Yellen Starts The Sellin’…

| March 21, 2014 | 0 Comments

Gold vs DollarJanet Yellen gave investors quite a surprise on Wednesday.  The Federal Reserve Chairwoman unexpectedly announced the US central bank is changing its stance on interest rates. 

As you may know, the Fed has repeatedly proposed they would adjust interest rates based on changes in the US unemployment rate.  For years, investors thought the Fed would raise rates when unemployment fell below 6.5%.

But that plan is apparently going out the window…

Ms. Yellen revealed in her first post-FOMC news conference that the first rate hike would likely come six months after quantitative easing (QE) came to an end. 

Given the current rate of tapering, QE will likely wind down in November of this year. 

And that means the Fed will hike rates around May 2015.  That’s a bit earlier than many analysts were planning on.

Upon hearing the news, commodity investors sent the precious metals complex lower.    

Take a look…


As you can see, gold (red line) and silver (blue line) responded to Yellen’s speech with losses of at least 2%.   Metal investors are clearly concerned about the possibility of rates rising sooner rather than later. 

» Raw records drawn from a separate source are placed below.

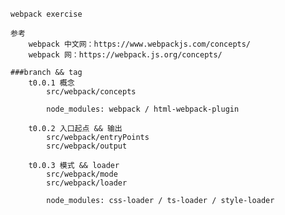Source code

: ######
	webpack exercise

	参考
		webpack 中文网：https://www.webpackjs.com/concepts/
		webpack 网：https://webpack.js.org/concepts/

	###branch && tag
		t0.0.1 概念
			src/webpack/concepts
	
			node_modules: webpack / html-webpack-plugin

		t0.0.2 入口起点 && 输出
			src/webpack/entryPoints
			src/webpack/output

		t0.0.3 模式 && loader
			src/webpack/mode
			src/webpack/loader

			node_modules: css-loader / ts-loader / style-loader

Remember, since gold offers no yield, it typically suffers in a rising rate environment.

And that’s not all…

The green performance line in the chart above is that of the US Dollar.  With US rates rising, the Dollar will undoubtedly become a more attractive investment on the global scene.  Unless Yellen backtracks on her plan to raise rates six months after the end of QE, we could see some hefty gains for the greenback going forward.

And you know what that means…

Since the Dollar and gold typically hold an inverse relationship, further gains in the currency will likely add headwinds for the yellow metal going forward. 

If you’re heavily invested in gold and/or gold miners, what should you do?

Of course, one option is to sell your holdings altogether.  However, since there’s still so much uncertainty surrounding the Fed’s plan, that’s not the best course of action.  After all, Yellen may be forced to backtrack from her new plan at some point.

So instead of selling your gold, consider adding the US Dollar to your portfolio.  This allows you to hedge your gold holdings against further advances in the greenback.  And one of the easiest ways to do this is via the Powershares DB US Dollar Index Bullish (UUP).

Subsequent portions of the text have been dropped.